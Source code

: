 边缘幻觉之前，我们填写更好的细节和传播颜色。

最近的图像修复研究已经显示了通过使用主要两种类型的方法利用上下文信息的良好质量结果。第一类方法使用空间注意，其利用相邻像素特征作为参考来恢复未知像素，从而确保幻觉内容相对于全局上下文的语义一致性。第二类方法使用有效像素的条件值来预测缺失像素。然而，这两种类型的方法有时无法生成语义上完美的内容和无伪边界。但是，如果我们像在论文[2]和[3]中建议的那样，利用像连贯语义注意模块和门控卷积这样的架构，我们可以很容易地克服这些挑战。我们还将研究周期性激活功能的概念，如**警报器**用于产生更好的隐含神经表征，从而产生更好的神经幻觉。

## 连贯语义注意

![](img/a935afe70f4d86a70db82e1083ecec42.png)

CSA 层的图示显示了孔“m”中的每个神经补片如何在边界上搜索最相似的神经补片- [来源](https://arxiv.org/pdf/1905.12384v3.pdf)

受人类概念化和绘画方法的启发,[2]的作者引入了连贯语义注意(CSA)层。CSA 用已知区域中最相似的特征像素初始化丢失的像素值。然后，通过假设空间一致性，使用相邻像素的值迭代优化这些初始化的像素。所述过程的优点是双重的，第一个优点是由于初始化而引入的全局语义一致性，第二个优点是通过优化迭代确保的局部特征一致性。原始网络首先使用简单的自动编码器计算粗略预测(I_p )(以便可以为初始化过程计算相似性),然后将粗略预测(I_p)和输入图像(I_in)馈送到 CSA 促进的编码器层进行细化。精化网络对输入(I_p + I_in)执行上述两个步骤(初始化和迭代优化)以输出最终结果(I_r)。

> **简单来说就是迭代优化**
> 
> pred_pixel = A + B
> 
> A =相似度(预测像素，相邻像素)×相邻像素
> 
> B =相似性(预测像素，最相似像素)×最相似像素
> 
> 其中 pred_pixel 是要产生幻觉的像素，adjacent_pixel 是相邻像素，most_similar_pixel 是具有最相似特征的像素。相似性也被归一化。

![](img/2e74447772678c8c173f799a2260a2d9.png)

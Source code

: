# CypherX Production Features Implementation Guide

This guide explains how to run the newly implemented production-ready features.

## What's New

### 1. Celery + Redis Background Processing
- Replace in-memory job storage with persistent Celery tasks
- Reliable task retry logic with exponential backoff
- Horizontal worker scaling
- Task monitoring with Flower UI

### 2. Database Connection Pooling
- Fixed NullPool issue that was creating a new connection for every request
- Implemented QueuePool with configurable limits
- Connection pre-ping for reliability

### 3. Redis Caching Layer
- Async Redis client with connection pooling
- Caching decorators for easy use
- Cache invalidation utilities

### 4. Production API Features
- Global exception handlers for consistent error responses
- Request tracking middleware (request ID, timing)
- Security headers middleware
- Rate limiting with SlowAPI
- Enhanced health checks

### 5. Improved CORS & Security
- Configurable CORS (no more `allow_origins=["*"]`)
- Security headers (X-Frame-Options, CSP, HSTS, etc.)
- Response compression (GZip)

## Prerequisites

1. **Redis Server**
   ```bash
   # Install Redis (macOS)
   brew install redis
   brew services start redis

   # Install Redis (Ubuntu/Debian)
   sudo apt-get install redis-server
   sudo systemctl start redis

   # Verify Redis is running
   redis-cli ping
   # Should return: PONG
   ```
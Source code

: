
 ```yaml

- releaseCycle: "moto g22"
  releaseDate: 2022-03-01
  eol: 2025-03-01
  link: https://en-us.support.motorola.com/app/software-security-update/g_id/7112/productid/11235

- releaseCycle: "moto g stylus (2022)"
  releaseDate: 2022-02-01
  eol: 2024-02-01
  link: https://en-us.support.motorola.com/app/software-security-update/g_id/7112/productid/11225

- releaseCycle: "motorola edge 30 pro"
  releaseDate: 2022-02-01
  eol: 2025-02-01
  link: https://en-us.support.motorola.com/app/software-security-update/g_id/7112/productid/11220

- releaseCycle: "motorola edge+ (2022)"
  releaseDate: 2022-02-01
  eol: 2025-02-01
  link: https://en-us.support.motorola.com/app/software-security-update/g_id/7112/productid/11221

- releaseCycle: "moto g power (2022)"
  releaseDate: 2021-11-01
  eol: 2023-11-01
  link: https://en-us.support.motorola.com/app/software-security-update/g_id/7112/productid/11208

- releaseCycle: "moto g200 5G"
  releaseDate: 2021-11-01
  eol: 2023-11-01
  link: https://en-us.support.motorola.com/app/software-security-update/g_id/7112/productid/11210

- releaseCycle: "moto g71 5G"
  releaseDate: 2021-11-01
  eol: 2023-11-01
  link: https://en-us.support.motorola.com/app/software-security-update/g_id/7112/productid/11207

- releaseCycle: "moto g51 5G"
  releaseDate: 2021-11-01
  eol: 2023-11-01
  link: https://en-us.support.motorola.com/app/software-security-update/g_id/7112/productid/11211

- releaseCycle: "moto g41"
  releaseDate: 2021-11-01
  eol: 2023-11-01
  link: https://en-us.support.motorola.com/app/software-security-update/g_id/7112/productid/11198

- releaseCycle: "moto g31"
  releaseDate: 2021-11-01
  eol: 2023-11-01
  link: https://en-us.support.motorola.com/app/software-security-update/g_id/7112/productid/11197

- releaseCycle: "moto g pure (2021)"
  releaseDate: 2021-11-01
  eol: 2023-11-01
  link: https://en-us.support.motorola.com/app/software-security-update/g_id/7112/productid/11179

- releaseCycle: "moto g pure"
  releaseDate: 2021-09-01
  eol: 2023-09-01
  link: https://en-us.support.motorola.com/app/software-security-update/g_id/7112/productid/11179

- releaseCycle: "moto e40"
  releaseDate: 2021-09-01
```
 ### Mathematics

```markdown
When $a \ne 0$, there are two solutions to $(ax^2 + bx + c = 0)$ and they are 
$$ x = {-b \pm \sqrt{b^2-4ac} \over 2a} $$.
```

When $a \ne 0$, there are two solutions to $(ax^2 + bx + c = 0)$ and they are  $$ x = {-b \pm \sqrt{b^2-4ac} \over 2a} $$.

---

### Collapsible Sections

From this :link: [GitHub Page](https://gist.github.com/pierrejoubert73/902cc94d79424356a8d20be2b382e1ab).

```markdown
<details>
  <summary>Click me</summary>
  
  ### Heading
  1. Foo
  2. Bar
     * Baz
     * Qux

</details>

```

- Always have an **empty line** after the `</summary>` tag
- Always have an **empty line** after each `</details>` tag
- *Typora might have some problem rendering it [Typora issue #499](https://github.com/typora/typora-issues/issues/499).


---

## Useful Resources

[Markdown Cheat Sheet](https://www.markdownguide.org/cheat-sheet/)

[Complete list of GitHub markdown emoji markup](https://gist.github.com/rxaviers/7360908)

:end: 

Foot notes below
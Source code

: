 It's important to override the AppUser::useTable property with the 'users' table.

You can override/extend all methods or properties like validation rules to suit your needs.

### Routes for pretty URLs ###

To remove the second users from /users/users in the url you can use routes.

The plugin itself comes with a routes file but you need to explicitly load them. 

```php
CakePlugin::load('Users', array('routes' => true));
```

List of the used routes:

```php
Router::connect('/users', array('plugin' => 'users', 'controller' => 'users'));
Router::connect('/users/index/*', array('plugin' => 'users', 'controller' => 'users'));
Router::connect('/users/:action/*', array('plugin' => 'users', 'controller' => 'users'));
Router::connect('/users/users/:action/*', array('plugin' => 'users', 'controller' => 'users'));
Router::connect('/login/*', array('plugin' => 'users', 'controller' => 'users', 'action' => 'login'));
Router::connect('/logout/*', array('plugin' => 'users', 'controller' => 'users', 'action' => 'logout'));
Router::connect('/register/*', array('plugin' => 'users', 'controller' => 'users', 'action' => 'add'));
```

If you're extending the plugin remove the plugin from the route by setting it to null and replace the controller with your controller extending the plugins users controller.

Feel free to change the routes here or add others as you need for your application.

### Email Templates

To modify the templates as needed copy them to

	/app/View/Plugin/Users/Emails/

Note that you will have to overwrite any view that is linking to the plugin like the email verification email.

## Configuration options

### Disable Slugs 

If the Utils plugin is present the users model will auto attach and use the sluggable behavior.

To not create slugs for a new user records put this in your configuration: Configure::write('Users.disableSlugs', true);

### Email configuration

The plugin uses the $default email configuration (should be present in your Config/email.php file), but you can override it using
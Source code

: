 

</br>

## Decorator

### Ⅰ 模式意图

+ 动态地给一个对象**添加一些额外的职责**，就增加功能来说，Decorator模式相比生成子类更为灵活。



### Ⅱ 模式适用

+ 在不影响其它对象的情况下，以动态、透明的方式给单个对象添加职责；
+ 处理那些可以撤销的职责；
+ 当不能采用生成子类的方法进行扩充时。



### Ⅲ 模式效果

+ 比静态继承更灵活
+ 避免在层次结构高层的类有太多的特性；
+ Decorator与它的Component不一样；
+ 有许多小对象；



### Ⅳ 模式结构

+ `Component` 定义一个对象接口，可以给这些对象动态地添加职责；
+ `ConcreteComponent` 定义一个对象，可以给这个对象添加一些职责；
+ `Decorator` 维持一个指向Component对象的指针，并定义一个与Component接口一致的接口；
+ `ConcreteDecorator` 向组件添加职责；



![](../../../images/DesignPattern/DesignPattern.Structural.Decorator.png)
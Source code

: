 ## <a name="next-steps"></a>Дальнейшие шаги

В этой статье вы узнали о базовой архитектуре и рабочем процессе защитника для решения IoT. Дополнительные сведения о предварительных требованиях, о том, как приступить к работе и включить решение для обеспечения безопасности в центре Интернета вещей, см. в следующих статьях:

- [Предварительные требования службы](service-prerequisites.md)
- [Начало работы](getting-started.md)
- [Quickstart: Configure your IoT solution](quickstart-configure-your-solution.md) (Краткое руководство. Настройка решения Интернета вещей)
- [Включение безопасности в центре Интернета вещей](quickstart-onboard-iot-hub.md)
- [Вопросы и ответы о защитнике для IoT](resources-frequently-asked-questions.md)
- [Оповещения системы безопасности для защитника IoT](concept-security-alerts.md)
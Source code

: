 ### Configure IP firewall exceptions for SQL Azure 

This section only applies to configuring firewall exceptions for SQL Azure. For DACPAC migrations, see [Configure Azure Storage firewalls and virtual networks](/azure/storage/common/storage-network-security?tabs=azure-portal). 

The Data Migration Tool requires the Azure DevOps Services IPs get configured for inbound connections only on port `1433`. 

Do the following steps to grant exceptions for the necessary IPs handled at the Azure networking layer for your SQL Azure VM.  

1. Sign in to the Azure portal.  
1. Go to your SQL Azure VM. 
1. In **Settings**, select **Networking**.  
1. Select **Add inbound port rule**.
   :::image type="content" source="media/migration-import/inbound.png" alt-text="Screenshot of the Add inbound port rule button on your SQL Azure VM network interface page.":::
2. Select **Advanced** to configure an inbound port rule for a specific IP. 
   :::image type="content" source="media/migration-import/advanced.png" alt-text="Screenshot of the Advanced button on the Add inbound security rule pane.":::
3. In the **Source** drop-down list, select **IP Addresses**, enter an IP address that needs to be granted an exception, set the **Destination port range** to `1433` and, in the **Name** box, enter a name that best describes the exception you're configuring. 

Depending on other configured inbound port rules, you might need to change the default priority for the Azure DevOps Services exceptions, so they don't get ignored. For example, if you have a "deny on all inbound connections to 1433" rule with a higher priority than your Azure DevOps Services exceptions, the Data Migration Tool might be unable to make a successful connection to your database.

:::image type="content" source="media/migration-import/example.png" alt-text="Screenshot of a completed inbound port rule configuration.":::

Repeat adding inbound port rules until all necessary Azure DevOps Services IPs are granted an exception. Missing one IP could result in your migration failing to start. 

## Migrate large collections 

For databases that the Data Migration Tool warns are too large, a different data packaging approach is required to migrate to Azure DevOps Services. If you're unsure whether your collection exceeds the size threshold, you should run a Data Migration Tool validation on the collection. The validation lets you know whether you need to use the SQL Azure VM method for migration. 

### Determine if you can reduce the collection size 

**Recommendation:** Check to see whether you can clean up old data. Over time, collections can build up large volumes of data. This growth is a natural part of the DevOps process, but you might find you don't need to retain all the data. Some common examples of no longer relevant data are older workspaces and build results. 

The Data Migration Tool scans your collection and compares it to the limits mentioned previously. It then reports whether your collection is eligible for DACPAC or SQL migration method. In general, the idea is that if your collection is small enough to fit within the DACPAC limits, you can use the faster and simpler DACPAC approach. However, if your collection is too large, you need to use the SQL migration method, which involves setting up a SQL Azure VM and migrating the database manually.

**Brief:**
What is the number of lines in these entries that hold "empty"? Reply with the figure alone.

**Answer to this exercise:**
2